The impedance of a transformer is stated on the nameplate of most power transformers. The nameplate below is from a delta-wye transformer with an impedance of 5.8%. In this paper, I will attempt to explain transformer impedance and how its value is derived.

The impedance of a transformer can be calculated by measuring the voltage drop across a winding on a full load (due to winding resistance and reactive leakage) and is expressed as a percentage of the rated voltage. In the above example, we would expect the voltage drop on the secondary at full load to be approximately 12 volts or 5.8% of 208 volts and the voltage drop across the primary to be nearly 28 volts or 5.8% of the primary voltage. It may be easier to think of the transformer as a source with an impedance connected in series. The voltage divides between the source impedance and the load as shown in the following illustration:

The source impedance is the sum of the winding resistance and leakage reactance expressed as a percentage of the rated voltage. This will also be the voltage that must be applied to a shorted transformer in order to circulate full-load current.

## Measuring Impedance

The impedance is measured by means of a short circuit test, as shown below. A voltmeter is placed across the primary winding and the secondary winding shorted, a voltage at the rated frequency is applied to the other winding using a variable transformer. Applied voltage is increased until the rated full load current, as measured by an ammeter, flows through the shorted winding. The percentage impedance can then be calculated with the following formula:

**Z% = (Test Voltage/Rated Voltage) x 100**

## The Effect of System Impedance

The impedance of a transformer has a major effect on available system fault levels. It determines the maximum value of current that will flow under fault conditions. It is also the most common cause of voltage drop when the load is increased.

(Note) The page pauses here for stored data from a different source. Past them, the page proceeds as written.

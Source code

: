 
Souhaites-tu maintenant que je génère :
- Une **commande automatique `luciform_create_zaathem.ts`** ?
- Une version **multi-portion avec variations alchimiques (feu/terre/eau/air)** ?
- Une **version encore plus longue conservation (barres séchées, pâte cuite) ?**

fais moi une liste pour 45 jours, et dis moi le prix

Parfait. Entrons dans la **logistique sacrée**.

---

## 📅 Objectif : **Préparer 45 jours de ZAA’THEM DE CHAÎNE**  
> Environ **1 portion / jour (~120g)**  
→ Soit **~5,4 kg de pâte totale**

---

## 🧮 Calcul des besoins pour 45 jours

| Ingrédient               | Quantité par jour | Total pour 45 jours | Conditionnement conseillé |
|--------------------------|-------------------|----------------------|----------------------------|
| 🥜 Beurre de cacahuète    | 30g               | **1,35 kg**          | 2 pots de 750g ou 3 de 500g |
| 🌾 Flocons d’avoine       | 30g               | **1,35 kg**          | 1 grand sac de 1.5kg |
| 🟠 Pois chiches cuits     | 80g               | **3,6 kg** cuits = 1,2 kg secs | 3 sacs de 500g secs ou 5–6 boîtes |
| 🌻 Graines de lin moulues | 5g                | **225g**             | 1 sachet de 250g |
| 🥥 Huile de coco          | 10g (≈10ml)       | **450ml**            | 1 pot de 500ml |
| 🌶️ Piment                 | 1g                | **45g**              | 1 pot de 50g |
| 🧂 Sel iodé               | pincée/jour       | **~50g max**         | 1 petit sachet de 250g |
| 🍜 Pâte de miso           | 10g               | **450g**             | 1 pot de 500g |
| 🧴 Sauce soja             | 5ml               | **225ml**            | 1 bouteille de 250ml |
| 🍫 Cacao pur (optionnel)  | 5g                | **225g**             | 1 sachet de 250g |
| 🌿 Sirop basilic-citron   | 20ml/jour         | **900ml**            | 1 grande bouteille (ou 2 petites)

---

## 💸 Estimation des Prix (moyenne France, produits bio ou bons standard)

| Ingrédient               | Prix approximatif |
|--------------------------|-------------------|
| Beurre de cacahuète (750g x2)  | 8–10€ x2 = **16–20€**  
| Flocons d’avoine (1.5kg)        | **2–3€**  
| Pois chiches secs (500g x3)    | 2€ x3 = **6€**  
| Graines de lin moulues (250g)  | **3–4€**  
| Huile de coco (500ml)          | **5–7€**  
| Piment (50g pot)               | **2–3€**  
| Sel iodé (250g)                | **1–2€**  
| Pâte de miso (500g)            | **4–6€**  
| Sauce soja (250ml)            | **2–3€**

It is easy to calculate the maximum current that a transformer can deliver under symmetrical fault conditions. By way of example, consider a 20 kVA transformer with an impedance of 5% and a secondary voltage of 480v. The maximum fault level available on the secondary side is:

** 20 kVA x 100/5 = 400 kVA **

*or simply*

** 20 kVA/.05 = 400 kVA**

From this figure the available fault currents can be calculated as follows:

** 1-phase:** **I _{SCA} = VA/E_{L-L}**

** 3-phase:** **I _{SCA} = VA/E_{L-L} x 1.732**

So, if this were a 1-phase transformer the short circuit current would be:

400,000VA/480v = 833.3A vs a full load rating of 20,000/480 = 41.7A

For a 3-phase transformer the short circuit current would be:

400,000VA/480v x 1.732 = 481.14A vs a full load rating of 20,000/480 x 1.732 = 24.06A

Obviously, a transformer with a lower impedance will have higher available fault currents and vice versa. These calculations only deal with phase to phase faults (symmetrical faults). Non-symmetrical faults (phase-earth, phase-phase etc) require more complex calculations and are beyond the scope of this article.

As noted in the article, a practical transformer can be viewed as an ideal power source in series with a resistance. When a load is connected across the transformer output, it is essentially placed in series with the transformer impedance and the applied voltage will divide between the transformer impedance and the load impedance in accordance with Ohm’s Law.